Je voudrais retourner lentement chez moi. Je t’embrasserais la nuit, chastement, sur la joue, tenant ton épaule gauche avec ma main droite. Plus tard, pas maintenant, j’aimerais savoir (et sinon, j’aimerais que nous soyons de vrais amis, et ce serait aussi un cadeau).

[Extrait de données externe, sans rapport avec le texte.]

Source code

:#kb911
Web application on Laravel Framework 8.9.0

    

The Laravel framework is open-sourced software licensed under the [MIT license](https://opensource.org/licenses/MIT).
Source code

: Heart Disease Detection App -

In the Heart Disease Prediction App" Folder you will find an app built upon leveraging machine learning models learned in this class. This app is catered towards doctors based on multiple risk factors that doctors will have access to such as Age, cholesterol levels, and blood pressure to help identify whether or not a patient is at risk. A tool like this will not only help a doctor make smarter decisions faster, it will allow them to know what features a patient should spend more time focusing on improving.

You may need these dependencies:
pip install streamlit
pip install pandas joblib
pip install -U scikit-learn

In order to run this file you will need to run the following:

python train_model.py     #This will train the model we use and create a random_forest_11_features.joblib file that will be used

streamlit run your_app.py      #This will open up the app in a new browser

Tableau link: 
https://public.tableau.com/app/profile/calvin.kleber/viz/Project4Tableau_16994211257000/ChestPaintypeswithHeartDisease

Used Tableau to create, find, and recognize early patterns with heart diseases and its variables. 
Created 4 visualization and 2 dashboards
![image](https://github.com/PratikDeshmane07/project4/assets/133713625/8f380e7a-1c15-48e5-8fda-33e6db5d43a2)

Je voudrais rêver . Et je voudrais voler vers toi et avec toi. J’aimerais apprendre à surfer pendant un temps avec toi. Je voudrais sauter d’une falaise modeste sur un lac dans le vieux pays vert avec toi et sécher. J’aimerais aller à des séances de lecture avec toi, et porter du blanc avec toi. Et je voudrais admirer tes rayures et ta tristesse littéraire … et même vieillir avec toi, et vivre dans une petite maison jaune et une cabane et je voudrais élever dix enfants, ou douze, ou trois. Avec toi.

Je suis un excellent oncle, et je sais que ferai un excellent père, et un mari fort, mais stupide, et presque toujours patient. Je ferai un fonctionnaire infatigable, charmant et têtu quand mes favoris deviendront blancs et que mes yeux se froisseront au soleil.

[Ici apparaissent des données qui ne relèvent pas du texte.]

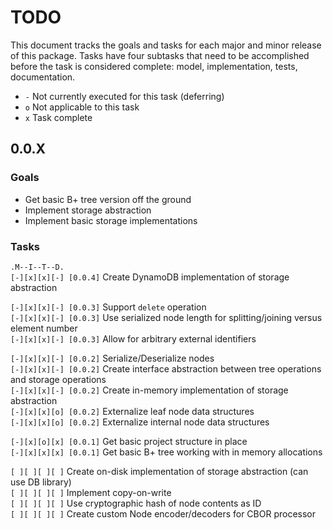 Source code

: # TODO

This document tracks the goals and tasks for each major and minor release of this package. Tasks have four subtasks that need to be accomplished before the task is considered complete: model, implementation, tests, documentation.

- `-` Not currently executed for this task (deferring)
- `o` Not applicable to this task
- `x` Task complete

## 0.0.X

### Goals

- Get basic B+ tree version off the ground
- Implement storage abstraction
- Implement basic storage implementations

### Tasks

`.M--I--T--D.` <br/>
`[-][x][x][-] [0.0.4]` Create DynamoDB implementation of storage abstraction <br/>

`[-][x][x][-] [0.0.3]` Support `delete` operation <br/>
`[-][x][x][-] [0.0.3]` Use serialized node length for splitting/joining versus element number <br/>
`[-][x][x][-] [0.0.3]` Allow for arbitrary external identifiers <br/>

`[-][x][x][-] [0.0.2]` Serialize/Deserialize nodes <br/>
`[-][x][x][-] [0.0.2]` Create interface abstraction between tree operations and storage operations <br/>
`[-][x][x][-] [0.0.2]` Create in-memory implementation of storage abstraction <br/>
`[-][x][x][o] [0.0.2]` Externalize leaf node data structures <br/>
`[-][x][x][o] [0.0.2]` Externalize internal node data structures <br/>

`[-][x][o][x] [0.0.1]` Get basic project structure in place <br/>
`[-][x][x][x] [0.0.1]` Get basic B+ tree working with in memory allocations <br/>

`[ ][ ][ ][ ]` Create on-disk implementation of storage abstraction (can use DB library) <br/>
`[ ][ ][ ][ ]` Implement copy-on-write <br/>
`[ ][ ][ ][ ]` Use cryptographic hash of node contents as ID <br/>
`[ ][ ][ ][ ]` Create custom Node encoder/decoders for CBOR processor <br/>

Je peux promettre une vie bien remplie, avec des moments de paix, une vie remplie de leçons.
Je ne voudrais pas: argumenter, mais débattre; Je ne voudrais pas te pousser, mais que tu m’encourages; Je ne voudrais pas m’ennuyer de toi, mais rire de moi-même. Je voudrais marcher derrière toi, en suivant de près tes épaules dorées et ton esprit de femme enceinte.

Je voudrais me rappeler … comment ma voix devient douce avec toi. Ma douce voix me surprend, mais pas toi, car tu ne connais pas ma voix normale. Je voudrais que tu te souviennes … ta gentillesse me surprend: je suis habitué à de nouveaux amis et amants se sentant petit autour de mon tourbillon, commençant bientôt à me déchirer pour une supériorité que je ne réclame pas.

Je veux ne pas vouloir … pas plus, mais avoir … et laisser aller.
J’aimerais te voir.

Le temps nous prend tous, mais il nous permet aussi de profiter de ce que nous avons.